*** Block opens ***

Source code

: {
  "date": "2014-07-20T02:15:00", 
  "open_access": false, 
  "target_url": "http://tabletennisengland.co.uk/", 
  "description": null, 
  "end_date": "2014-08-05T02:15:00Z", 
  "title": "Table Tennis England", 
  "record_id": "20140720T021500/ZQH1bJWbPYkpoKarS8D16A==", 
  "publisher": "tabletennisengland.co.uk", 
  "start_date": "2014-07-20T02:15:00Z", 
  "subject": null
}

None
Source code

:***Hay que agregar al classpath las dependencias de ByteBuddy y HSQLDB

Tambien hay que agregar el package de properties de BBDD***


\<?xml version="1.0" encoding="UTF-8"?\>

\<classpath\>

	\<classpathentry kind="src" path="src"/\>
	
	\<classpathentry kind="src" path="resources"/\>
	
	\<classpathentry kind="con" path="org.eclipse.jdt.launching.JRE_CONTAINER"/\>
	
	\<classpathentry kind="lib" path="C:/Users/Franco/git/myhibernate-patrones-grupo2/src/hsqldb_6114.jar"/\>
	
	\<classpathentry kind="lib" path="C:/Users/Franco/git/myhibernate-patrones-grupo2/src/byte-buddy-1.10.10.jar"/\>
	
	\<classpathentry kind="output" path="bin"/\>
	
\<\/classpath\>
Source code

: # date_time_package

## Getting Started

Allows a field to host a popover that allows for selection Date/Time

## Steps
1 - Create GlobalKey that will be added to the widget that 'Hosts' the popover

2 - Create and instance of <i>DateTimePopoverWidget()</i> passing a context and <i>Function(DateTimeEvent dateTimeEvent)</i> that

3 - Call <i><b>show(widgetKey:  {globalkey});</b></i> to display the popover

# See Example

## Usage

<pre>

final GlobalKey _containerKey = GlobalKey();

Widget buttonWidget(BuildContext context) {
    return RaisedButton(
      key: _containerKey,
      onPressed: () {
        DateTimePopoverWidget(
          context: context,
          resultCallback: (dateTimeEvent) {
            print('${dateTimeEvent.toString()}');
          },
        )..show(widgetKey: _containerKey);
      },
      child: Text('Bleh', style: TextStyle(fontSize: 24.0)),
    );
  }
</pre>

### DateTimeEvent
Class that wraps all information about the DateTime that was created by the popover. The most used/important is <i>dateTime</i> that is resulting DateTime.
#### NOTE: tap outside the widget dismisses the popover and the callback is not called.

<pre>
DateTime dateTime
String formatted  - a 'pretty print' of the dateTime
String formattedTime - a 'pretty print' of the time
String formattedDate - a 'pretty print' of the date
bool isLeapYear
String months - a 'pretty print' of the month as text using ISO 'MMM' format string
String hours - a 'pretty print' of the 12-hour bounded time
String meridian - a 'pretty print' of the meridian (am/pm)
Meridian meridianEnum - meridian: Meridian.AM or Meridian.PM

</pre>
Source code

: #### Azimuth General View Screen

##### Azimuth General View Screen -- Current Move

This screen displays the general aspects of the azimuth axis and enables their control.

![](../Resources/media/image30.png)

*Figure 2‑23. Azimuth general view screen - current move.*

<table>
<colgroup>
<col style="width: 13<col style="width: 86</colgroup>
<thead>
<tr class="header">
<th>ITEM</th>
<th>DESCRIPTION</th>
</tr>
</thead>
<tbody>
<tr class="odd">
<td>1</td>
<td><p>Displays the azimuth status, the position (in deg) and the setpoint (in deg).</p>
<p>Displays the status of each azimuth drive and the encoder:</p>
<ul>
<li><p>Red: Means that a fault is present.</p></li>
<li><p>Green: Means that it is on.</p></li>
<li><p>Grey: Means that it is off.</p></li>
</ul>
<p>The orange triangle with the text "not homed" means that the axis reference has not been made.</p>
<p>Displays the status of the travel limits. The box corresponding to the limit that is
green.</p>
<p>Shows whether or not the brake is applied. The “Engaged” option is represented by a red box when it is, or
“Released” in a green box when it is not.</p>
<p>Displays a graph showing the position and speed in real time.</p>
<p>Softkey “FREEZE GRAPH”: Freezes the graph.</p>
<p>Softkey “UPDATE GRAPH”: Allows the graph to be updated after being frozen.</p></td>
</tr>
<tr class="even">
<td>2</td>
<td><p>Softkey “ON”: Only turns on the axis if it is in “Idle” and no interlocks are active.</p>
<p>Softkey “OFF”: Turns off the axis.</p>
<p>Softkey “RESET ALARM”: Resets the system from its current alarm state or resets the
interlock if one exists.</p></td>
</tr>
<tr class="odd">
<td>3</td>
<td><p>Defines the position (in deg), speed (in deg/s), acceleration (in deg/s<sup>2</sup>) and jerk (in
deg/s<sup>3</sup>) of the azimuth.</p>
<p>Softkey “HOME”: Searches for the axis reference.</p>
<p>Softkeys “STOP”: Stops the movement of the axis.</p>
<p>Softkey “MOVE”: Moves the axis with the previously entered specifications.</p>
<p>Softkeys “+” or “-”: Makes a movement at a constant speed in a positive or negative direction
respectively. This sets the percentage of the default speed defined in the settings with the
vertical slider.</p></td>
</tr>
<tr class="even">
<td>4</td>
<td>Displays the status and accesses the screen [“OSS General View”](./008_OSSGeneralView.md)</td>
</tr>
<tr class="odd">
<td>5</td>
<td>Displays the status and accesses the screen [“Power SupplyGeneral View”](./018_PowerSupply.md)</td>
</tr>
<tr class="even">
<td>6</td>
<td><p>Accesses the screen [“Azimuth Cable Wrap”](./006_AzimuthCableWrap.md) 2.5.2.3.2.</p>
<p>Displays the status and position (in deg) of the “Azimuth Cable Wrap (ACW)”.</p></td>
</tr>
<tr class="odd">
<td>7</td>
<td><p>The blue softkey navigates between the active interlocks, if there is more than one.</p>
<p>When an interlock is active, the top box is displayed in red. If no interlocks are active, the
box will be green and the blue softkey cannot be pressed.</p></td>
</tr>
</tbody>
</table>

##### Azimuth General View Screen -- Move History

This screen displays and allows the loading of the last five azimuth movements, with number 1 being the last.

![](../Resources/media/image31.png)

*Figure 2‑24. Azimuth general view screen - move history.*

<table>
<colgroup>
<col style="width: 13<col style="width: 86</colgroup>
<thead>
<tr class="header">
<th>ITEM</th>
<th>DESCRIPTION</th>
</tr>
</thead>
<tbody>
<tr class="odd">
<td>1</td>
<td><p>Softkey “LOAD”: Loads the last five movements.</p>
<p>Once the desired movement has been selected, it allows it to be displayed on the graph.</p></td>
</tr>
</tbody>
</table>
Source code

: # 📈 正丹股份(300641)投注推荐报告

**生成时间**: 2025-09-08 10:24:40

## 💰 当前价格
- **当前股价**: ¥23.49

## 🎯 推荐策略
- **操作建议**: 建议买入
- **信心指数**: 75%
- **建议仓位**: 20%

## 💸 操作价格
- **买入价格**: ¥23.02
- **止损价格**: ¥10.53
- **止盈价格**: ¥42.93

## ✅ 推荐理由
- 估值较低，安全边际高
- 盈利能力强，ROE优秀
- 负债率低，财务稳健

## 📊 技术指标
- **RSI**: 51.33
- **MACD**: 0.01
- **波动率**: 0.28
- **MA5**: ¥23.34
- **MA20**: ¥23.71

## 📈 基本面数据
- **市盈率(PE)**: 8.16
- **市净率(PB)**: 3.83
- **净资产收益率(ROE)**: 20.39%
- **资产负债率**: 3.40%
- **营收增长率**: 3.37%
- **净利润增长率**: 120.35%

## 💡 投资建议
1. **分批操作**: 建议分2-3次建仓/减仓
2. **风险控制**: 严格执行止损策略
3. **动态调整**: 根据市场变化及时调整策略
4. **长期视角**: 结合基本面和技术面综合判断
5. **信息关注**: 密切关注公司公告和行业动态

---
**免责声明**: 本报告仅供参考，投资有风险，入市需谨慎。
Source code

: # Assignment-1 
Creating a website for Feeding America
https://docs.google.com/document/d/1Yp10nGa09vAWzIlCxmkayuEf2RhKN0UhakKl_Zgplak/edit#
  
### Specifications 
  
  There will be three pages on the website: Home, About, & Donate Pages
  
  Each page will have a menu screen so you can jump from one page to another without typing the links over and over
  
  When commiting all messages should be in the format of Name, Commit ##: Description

*** Block closes ***

▶ [Instructions for the task]:
Could you set down, exactly as written, the lines above between the one holding "<td><p>Displays the azimuth" and the one holding "<p>Shows whether or", inclusive, and nothing more?

▶ [Task response]:
<td><p>Displays the azimuth status, the position (in deg) and the setpoint (in deg).</p>
<p>Displays the status of each azimuth drive and the encoder:</p>
<ul>
<li><p>Red: Means that a fault is present.</p></li>
<li><p>Green: Means that it is on.</p></li>
<li><p>Grey: Means that it is off.</p></li>
</ul>
<p>The orange triangle with the text "not homed" means that the axis reference has not been made.</p>
<p>Displays the status of the travel limits. The box corresponding to the limit that is
green.</p>
<p>Shows whether or not the brake is applied. The “Engaged” option is represented by a red box when it is, or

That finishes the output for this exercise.